Given records:
= Beginning of Section =

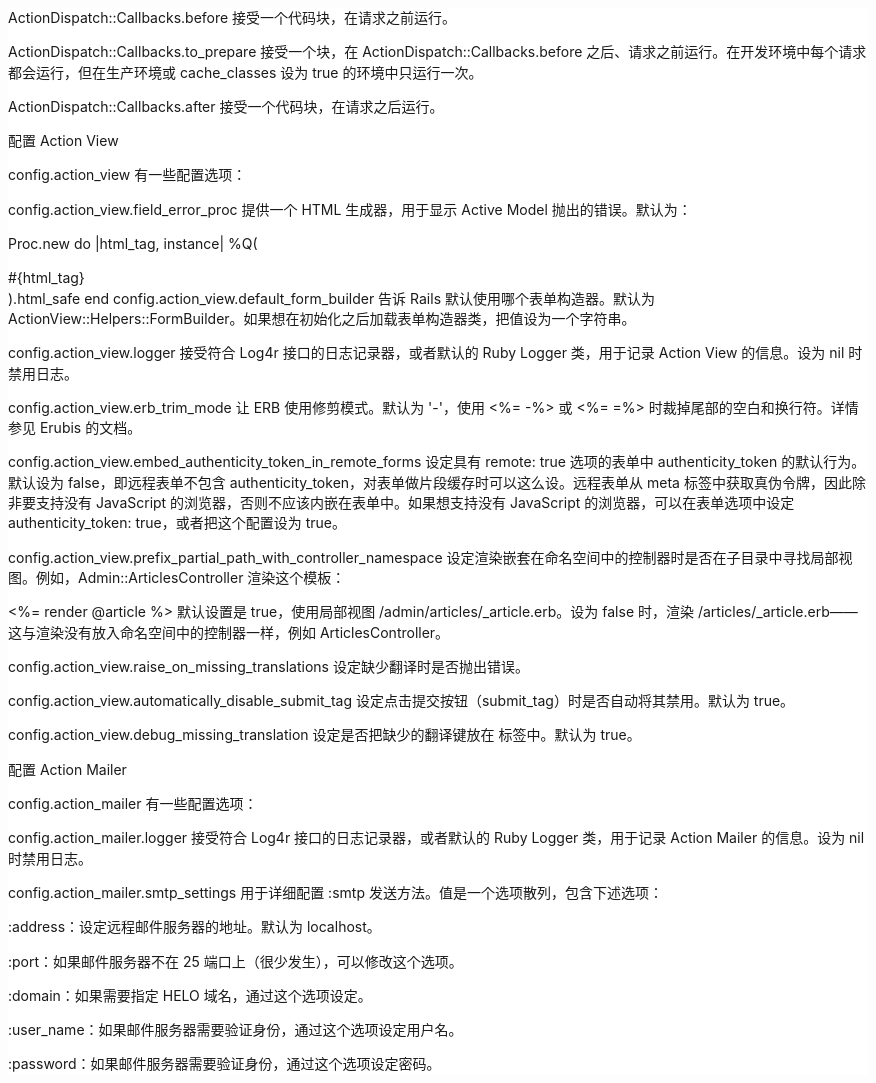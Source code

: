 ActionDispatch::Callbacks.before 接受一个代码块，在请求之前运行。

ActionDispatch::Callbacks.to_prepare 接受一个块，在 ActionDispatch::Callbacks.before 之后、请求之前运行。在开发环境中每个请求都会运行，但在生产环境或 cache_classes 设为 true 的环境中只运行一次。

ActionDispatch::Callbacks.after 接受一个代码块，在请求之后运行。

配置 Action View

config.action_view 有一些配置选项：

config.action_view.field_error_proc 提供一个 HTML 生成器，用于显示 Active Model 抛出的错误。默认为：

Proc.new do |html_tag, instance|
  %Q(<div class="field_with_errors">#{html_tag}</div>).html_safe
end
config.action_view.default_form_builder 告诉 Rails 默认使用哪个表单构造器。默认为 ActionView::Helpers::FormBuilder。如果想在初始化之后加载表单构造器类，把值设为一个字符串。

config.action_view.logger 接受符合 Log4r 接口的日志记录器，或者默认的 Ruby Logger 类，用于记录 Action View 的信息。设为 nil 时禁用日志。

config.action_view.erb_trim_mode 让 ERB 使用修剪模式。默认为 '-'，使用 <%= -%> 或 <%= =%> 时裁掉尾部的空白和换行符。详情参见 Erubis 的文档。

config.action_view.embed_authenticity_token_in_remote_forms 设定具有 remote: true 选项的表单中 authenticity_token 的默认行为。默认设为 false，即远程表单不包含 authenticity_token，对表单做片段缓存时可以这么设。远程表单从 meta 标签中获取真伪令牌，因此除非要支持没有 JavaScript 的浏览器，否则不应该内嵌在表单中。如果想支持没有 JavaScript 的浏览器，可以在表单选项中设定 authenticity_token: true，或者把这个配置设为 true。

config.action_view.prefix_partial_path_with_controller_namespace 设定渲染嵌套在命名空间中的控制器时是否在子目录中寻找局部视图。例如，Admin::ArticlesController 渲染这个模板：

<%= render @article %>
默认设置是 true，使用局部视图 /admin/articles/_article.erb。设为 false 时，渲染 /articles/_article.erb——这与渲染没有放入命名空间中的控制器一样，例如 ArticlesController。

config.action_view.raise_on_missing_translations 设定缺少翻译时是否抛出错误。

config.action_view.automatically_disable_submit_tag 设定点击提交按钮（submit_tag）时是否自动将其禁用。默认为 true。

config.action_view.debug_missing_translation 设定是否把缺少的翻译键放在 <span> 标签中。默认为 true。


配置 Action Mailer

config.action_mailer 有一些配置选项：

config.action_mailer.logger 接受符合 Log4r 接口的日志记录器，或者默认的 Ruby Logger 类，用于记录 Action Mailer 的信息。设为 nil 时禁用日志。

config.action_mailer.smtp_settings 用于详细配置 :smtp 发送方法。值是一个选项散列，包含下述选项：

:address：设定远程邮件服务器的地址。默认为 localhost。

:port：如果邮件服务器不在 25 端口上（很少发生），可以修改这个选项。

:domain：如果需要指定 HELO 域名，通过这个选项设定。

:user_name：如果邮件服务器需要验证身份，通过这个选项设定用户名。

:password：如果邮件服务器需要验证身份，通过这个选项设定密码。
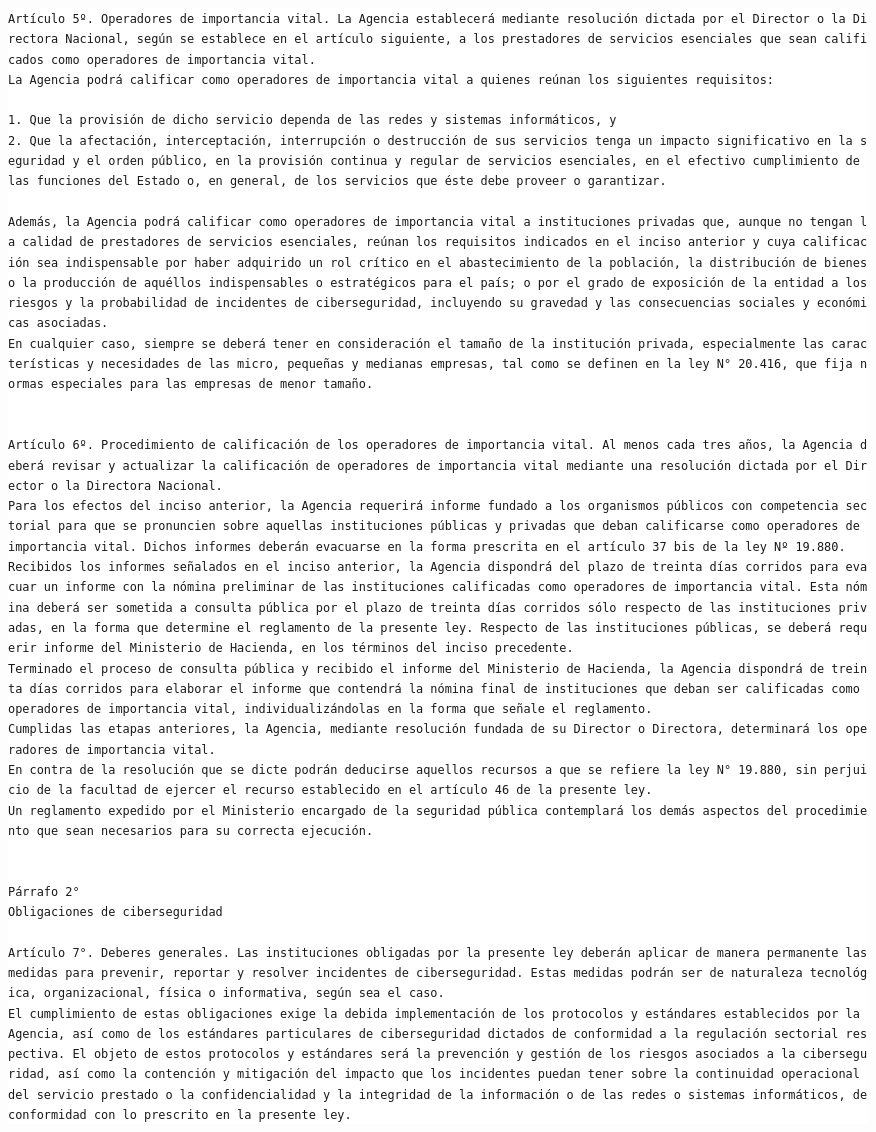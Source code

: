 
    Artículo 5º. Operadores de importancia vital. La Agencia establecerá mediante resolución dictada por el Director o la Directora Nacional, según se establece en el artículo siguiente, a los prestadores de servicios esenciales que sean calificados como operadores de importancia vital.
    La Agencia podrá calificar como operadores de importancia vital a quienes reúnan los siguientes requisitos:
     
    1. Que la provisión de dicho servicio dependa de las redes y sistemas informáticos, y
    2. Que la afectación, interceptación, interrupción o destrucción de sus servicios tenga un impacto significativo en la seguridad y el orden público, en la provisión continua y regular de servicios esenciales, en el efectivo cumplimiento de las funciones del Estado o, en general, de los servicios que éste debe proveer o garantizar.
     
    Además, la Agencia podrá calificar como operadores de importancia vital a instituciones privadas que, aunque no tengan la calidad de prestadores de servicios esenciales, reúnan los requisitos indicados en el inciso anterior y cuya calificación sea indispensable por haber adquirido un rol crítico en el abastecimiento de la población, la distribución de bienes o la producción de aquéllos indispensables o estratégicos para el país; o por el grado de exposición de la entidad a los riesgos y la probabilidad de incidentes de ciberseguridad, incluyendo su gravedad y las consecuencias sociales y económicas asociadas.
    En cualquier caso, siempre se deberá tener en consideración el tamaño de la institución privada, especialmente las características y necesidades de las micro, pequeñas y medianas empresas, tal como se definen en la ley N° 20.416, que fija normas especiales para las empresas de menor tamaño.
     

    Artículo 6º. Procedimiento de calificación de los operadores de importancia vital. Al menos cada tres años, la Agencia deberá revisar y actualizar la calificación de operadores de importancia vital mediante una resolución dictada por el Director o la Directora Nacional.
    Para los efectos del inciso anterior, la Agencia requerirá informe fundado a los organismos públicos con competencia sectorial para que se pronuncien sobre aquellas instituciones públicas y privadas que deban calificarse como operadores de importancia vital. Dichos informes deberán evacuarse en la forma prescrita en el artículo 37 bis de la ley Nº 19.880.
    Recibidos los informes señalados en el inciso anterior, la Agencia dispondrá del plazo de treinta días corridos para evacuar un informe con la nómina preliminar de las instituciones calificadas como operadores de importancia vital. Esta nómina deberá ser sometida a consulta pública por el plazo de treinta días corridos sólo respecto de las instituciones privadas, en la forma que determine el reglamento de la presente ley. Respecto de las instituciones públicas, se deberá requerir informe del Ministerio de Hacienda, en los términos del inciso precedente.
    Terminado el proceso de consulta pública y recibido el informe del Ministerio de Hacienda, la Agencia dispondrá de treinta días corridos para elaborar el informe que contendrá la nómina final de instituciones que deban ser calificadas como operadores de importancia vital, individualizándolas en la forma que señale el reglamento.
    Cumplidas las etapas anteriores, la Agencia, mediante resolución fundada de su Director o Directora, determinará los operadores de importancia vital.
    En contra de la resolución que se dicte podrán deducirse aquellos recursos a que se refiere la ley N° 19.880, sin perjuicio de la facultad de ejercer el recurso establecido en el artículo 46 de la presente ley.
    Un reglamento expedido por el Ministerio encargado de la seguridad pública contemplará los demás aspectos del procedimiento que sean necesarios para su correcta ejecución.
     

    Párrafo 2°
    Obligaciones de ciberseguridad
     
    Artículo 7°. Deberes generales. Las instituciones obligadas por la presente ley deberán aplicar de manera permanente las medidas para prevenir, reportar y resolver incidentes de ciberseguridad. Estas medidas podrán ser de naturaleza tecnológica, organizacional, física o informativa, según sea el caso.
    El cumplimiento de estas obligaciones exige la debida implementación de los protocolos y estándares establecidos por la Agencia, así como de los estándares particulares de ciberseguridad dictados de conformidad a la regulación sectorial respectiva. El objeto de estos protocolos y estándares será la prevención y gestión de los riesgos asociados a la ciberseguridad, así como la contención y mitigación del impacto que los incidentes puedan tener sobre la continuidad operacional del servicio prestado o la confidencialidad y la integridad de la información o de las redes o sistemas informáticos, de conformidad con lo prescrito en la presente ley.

= End of Section =

Action item: All lines above in which the word "接口的日志记录器" occurs should be identified and copied.

Answer section:
config.action_view.logger 接受符合 Log4r 接口的日志记录器，或者默认的 Ruby Logger 类，用于记录 Action View 的信息。设为 nil 时禁用日志。
config.action_mailer.logger 接受符合 Log4r 接口的日志记录器，或者默认的 Ruby Logger 类，用于记录 Action Mailer 的信息。设为 nil 时禁用日志。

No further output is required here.